> Instructions to follow:
Give, as a bare number, the count of lines below that contain "using".

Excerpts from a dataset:

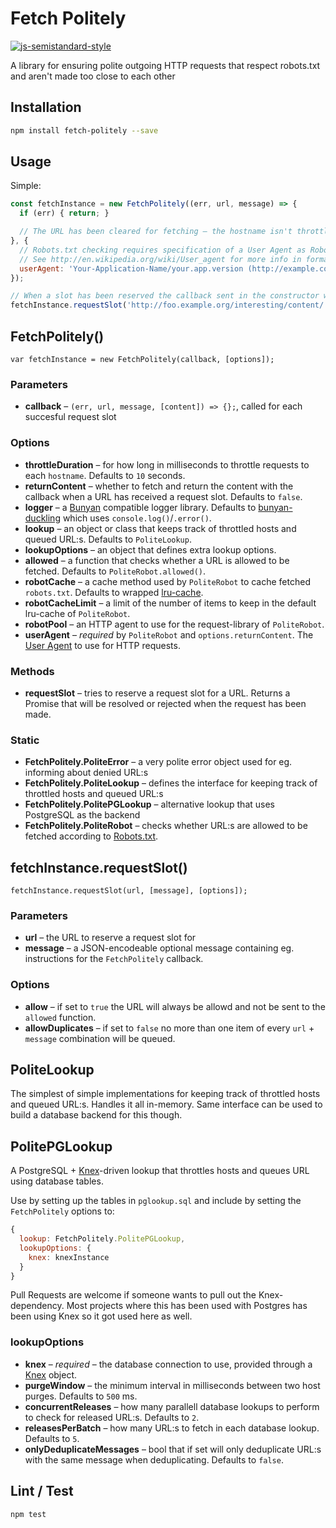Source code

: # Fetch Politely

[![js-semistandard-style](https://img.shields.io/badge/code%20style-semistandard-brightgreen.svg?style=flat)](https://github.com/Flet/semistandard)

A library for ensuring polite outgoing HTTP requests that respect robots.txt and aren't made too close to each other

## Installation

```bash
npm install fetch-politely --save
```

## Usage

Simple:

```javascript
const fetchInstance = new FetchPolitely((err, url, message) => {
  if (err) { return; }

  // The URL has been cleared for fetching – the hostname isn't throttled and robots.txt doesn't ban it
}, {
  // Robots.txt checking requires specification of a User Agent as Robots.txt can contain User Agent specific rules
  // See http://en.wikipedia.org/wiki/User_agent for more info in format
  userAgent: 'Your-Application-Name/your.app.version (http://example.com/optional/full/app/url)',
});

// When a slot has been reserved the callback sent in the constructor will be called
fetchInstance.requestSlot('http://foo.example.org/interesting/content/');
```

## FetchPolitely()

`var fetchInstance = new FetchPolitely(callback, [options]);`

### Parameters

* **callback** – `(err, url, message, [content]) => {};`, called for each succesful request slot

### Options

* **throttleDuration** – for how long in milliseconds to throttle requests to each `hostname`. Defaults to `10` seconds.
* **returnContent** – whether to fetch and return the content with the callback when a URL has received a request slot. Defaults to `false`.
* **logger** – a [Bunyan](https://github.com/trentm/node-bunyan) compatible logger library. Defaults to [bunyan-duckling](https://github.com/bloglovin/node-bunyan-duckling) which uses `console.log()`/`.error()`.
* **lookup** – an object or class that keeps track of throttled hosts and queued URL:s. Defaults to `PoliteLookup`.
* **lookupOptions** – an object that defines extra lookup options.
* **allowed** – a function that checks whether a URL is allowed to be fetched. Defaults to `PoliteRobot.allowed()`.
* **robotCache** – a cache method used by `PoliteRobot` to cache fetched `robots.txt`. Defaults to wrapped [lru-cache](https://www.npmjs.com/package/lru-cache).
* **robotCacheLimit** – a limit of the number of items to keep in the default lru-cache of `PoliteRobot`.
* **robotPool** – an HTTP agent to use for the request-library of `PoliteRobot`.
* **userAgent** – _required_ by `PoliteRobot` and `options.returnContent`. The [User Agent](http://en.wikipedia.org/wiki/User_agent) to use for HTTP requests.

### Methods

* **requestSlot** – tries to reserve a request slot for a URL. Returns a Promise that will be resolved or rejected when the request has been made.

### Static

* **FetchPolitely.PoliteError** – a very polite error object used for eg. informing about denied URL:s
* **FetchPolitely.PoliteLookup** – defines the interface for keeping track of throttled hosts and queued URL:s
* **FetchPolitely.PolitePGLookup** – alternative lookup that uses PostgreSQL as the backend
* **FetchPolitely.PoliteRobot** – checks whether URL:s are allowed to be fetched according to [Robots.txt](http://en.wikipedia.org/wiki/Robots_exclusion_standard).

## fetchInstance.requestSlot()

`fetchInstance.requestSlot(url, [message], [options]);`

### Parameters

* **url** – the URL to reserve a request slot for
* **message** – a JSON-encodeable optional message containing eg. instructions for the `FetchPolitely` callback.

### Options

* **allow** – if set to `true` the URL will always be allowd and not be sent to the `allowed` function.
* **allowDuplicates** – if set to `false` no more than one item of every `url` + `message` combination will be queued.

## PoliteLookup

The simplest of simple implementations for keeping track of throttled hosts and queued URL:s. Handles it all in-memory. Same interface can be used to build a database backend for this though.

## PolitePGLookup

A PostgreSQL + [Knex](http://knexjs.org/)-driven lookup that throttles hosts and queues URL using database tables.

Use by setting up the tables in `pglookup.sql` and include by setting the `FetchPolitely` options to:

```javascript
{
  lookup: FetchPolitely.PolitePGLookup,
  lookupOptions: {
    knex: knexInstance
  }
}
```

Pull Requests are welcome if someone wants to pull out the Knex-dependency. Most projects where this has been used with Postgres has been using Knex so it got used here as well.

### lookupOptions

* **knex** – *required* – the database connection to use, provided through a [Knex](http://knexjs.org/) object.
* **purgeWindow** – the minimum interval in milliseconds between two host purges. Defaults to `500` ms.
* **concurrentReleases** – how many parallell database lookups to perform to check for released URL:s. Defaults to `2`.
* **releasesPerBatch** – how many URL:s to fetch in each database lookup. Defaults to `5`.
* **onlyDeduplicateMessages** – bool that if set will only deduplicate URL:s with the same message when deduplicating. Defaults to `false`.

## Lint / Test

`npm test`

==

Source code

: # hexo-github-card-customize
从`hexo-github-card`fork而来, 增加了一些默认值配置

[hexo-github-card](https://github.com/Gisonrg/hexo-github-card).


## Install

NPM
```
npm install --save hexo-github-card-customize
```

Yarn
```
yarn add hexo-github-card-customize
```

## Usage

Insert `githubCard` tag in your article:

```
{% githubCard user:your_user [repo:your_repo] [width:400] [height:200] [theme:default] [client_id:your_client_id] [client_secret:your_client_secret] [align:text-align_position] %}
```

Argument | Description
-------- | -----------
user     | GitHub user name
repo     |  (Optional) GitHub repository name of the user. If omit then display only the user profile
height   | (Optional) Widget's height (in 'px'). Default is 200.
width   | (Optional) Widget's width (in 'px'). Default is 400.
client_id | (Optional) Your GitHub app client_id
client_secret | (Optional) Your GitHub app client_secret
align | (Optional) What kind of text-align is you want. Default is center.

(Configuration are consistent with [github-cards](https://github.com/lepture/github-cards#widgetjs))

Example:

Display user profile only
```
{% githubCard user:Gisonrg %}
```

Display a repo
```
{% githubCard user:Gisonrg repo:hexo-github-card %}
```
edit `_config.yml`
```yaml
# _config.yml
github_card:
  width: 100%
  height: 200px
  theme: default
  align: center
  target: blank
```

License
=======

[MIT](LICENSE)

> Result:
2